▶ _TASK DATA_:
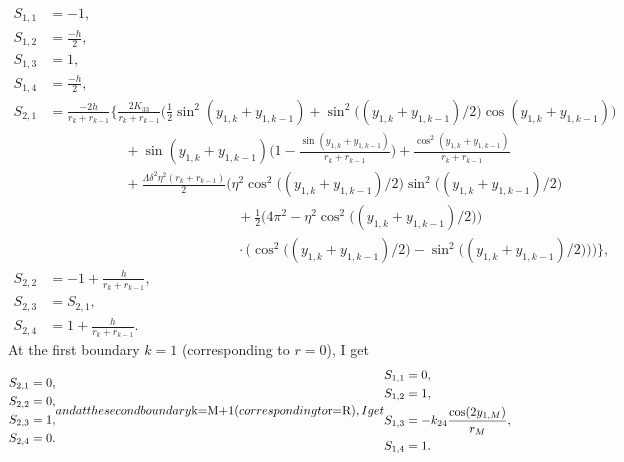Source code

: \documentclass[12pt]{article}
\begin{document}
\begin{subequations}
\begin{align}
S_{1,1}&=-1,\\
S_{1,2}&=\frac{-h}{2},\\
S_{1,3}&=1,\\
S_{1,4}&=\frac{-h}{2},\\
S_{2,1}&=\frac{-2h}{r_k+r_{k-1}}\bigg\{\frac{2K_{33}}{r_k+r_{k-1}}\bigg(\frac{1}{2}\sin^2(y_{1,k}+y_{1,k-1})+\sin^2\big((y_{1,k}+y_{1,k-1})/2\big)\cos(y_{1,k}+y_{1,k-1})\bigg)\nonumber\\
&\phantom{=\frac{-2h}{r_k+r_{k-1}}\bigg\{\}}+\sin(y_{1,k}+y_{1,k-1})\bigg(1-\frac{\sin(y_{1,k}+y_{1,k-1})}{r_k+r_{k-1}}\bigg)+\frac{\cos^2(y_{1,k}+y_{1,k-1})}{r_k+r_{k-1}}\nonumber\\
&\phantom{=\frac{-2h}{r_k+r_{k-1}}\bigg\{\}}+\frac{\Lambda\delta^2\eta^2(r_k+r_{k-1})}{2}\bigg(\eta^2\cos^2\big((y_{1,k}+y_{1,k-1})/2\big)\sin^2\big((y_{1,k}+y_{1,k-1})/2\big)\nonumber\\
&\phantom{=\frac{-2h}{r_k+r_{k-1}}\bigg\{\}+\frac{\Lambda\delta^2\eta^2(r_k+r_{k-1})}{2}\bigg()}+\frac{1}{2}\big(4\pi^2-\eta^2\cos^2\big((y_{1,k}+y_{1,k-1})/2\big)\big)\nonumber\\
&\phantom{=\frac{-2h}{r_k+r_{k-1}}\bigg\{\}+\frac{\Lambda\delta^2\eta^2(r_k+r_{k-1})}{2}\bigg()}\cdot\big(\cos^2\big((y_{1,k}+y_{1,k-1})/2\big)-\sin^2\big((y_{1,k}+y_{1,k-1})/2\big)\big)\bigg)\bigg\},\\
S_{2,2}&=-1+\frac{h}{r_k+r_{k-1}},\\
S_{2,3}&=S_{2,1},\\
S_{2,4}&=1+\frac{h}{r_k+r_{k-1}}.
\end{align}
\end{subequations}
At the first boundary $k=1$ (corresponding to $r=0$), I get
\begin{subequations}
\begin{align}
S_{2,1}&=0,\\
S_{2,2}&=0,\\
S_{2,3}&=1,\\
S_{2,4}&=0.
\end{align}
and at the second boundary $k=M+1$ (corresponding to $r=R$), I get
\begin{align}
S_{1,1}&=0,\\
S_{1,2}&=1,\\
S_{1,3}&=-k_{24}\frac{\cos(2y_{1,M})}{r_M},\\
S_{1,4}&=1.
\end{align}
\end{subequations}

\clearpage


\end{document}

▶ _INSTRUCTIONS FOR THE TASK_: From the data above, copy out every line with the string "corresponding" in it.

▶ _OUTPUT FOR THIS TASK_:
At the first boundary $k=1$ (corresponding to $r=0$), I get
and at the second boundary $k=M+1$ (corresponding to $r=R$), I get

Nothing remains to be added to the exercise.